Data 624 HW 4

3.1 The UC Irvine Machine Learning Repository contains a dataset related to glass identification. The dataset consists of 214 glass samples labeled as one of seven class categories. There are nine predictors, including the refractive index (RI) and percentages of eight elements: Na, Mg, Al, Si, K, Ca, Ba, and Fe.
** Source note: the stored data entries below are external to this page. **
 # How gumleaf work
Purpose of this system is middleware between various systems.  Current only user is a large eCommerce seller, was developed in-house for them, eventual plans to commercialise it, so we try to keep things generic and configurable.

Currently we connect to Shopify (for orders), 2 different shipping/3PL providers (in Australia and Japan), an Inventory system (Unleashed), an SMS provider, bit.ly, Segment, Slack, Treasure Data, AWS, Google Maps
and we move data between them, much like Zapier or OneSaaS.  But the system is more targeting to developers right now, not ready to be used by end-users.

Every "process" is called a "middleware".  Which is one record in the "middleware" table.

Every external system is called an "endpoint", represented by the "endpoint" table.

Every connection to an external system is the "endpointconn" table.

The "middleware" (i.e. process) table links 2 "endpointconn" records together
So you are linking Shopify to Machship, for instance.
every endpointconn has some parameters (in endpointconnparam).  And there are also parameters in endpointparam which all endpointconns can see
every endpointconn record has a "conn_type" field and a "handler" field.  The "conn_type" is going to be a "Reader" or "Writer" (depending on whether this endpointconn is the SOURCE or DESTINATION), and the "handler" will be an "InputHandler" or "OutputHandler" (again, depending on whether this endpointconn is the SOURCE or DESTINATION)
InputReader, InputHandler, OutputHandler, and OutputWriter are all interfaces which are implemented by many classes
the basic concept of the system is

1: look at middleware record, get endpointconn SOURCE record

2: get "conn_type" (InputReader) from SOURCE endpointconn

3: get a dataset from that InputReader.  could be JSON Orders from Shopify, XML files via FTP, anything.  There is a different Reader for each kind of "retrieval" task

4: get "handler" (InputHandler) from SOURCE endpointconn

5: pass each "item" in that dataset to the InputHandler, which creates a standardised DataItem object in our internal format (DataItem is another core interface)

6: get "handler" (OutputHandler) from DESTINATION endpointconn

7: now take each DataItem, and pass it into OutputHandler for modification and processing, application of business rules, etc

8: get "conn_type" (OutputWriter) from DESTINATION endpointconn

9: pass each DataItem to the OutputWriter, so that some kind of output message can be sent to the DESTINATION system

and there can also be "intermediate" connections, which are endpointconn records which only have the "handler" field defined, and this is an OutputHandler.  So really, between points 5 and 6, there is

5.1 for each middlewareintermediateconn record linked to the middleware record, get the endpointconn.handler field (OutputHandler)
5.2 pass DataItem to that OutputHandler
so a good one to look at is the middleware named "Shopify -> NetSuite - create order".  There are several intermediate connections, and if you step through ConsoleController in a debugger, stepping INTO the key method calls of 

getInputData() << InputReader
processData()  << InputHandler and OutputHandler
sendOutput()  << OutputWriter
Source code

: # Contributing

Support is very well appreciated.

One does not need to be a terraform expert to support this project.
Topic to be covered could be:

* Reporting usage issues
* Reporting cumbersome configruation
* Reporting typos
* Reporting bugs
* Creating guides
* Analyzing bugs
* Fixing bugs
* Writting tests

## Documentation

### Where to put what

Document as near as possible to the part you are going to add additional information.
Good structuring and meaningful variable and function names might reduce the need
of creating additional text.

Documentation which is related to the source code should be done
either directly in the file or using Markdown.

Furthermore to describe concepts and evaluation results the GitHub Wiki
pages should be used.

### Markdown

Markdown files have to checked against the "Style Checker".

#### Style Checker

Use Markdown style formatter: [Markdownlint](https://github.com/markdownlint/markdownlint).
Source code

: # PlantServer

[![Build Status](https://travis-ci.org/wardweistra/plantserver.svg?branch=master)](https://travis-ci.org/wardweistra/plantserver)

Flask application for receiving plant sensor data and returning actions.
This dataset will be used to explore the distribution of predictor variables, identify outliers, and investigate transformations that may improve a classification model.

The data can be accessed via:

library(mlbench)
data(Glass)
str(Glass)

## 'data.frame':    214 obs. of  10 variables:
##  $ RI  : num  1.52 1.52 1.52 1.52 1.52 ...
##  $ Na  : num  13.6 13.9 13.5 13.2 13.3 ...
##  $ Mg  : num  4.49 3.6 3.55 3.69 3.62 3.61 3.6 3.61 3.58 3.6 ...
##  $ Al  : num  1.1 1.36 1.54 1.29 1.24 1.62 1.14 1.05 1.37 1.36 ...
##  $ Si  : num  71.8 72.7 73 72.6 73.1 ...
##  $ K   : num  0.06 0.48 0.39 0.57 0.55 0.64 0.58 0.57 0.56 0.57 ...
##  $ Ca  : num  8.75 7.83 7.78 8.22 8.07 8.07 8.17 8.24 8.3 8.4 ...
##  $ Ba  : num  0 0 0 0 0 0 0 0 0 0 ...
##  $ Fe  : num  0 0 0 0 0 0.26 0 0 0 0.11 ...
##  $ Type: Factor w/ 6 levels "1","2","3","5",..: 1 1 1 1 1 1 1 1 1 1 ...

a. Using visualizations, explore the predictor variables to understand their distributions as well as the relationships between predictors.

First lets examine the overall distribution of the glass type variable.

ggplot(Glass, aes(x = Type)) +
  geom_bar(fill = "lightpink2", color = "black") +
  labs(
    title = "Distribution by Type of Glass",
    x = "Glass Type",
    y = "Count",
    caption = "UCI Machine Learning Repository"
  ) +
  coord_flip() +
  theme_minimal()

The dataset shows an uneven distribution of glass types, with Types 1 and 2 being the most common and Types 5, 6, and 7 appearing much less frequently. This imbalance could make it harder for a model to accurately classify the less common types. If classification is the goal, techniques like resampling or class weighting may help improve performance. How about the distribution of the predictors?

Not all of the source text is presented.